> [Directions for this task]: Working from the listing below, pick each line containing the word "subsubsection" and copy it.

> [Record extracts]:
————————

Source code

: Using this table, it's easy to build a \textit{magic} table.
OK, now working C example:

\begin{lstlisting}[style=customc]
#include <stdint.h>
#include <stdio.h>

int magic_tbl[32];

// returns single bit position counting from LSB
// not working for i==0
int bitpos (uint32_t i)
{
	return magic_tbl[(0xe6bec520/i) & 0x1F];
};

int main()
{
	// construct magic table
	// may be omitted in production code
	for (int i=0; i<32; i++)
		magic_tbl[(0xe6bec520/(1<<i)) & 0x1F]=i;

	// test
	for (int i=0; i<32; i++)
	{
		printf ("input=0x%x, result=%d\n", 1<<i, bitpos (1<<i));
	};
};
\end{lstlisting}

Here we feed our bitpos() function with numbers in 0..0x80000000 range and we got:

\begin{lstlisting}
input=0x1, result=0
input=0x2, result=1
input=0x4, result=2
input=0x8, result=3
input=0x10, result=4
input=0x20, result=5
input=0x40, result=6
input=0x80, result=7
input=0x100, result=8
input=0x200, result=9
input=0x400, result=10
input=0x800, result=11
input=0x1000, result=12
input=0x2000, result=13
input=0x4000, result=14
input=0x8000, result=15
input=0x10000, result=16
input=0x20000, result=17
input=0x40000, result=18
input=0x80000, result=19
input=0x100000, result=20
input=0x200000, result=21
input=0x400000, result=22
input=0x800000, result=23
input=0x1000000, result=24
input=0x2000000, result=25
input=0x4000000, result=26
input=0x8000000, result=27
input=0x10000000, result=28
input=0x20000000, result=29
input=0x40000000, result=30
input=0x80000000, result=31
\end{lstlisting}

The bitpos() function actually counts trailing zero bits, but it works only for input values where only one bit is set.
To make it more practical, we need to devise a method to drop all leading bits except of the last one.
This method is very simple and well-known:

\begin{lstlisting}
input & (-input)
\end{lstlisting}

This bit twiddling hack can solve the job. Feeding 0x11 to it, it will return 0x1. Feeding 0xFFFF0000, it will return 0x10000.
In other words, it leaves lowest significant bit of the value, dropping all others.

————————

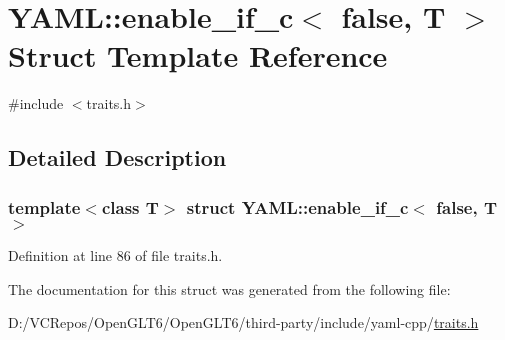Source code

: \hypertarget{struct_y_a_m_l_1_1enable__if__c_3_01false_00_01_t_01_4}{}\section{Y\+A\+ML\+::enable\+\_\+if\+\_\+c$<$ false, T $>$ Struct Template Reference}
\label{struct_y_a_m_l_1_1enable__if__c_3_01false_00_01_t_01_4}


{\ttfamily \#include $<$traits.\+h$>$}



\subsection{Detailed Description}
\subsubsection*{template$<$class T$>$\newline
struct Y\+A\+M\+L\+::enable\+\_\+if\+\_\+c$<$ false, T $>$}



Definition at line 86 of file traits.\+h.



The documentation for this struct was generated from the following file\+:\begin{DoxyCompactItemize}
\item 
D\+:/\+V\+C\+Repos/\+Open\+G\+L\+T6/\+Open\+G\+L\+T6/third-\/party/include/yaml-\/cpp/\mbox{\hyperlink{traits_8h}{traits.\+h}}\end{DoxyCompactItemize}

————————

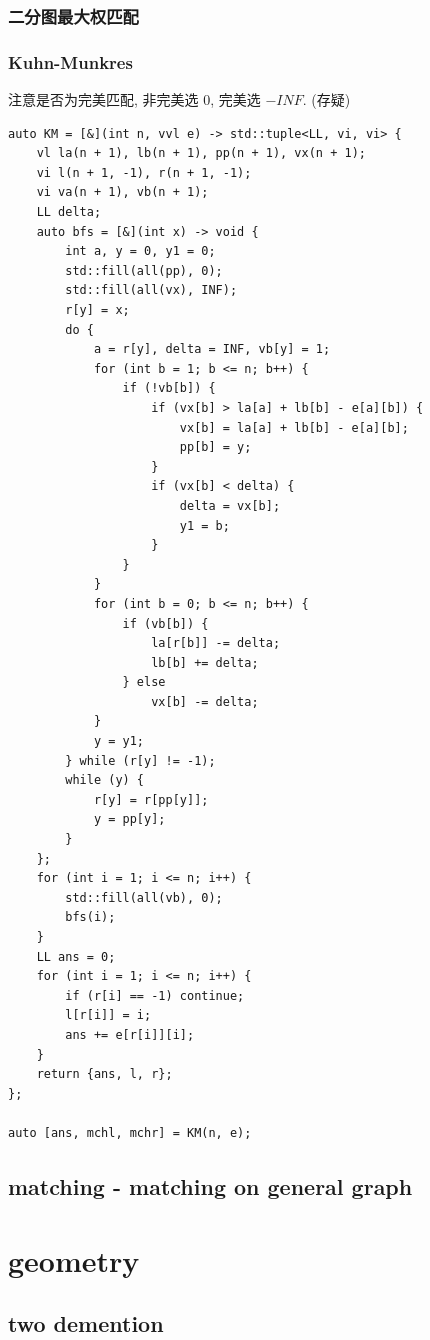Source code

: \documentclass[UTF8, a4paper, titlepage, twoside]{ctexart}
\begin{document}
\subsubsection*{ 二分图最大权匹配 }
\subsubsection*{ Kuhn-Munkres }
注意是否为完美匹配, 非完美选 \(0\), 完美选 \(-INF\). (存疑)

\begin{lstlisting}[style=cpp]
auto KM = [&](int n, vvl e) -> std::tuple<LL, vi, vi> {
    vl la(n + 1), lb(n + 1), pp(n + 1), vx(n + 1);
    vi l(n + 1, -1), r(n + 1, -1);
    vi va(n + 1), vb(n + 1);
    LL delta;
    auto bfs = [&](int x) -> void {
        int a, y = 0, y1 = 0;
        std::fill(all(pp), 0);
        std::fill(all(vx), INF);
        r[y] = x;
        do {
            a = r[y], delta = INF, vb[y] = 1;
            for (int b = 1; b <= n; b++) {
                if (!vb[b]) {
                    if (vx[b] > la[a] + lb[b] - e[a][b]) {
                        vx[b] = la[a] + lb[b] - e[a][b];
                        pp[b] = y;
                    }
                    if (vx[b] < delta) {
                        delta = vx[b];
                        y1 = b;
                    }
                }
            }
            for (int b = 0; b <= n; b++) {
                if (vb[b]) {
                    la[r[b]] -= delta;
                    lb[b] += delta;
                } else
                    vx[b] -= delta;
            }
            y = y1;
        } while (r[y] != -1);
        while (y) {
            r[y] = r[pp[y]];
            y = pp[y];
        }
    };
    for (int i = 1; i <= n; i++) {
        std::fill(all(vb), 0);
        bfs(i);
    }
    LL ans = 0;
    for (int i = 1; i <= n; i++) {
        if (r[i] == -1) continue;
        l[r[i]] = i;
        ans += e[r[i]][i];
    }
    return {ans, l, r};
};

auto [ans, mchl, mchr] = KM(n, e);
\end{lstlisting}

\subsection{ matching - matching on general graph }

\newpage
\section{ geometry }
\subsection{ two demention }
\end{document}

————————

> [Response area]:
\subsubsection*{template$<$class T$>$\newline
\subsubsection*{ 二分图最大权匹配 }
\subsubsection*{ Kuhn-Munkres }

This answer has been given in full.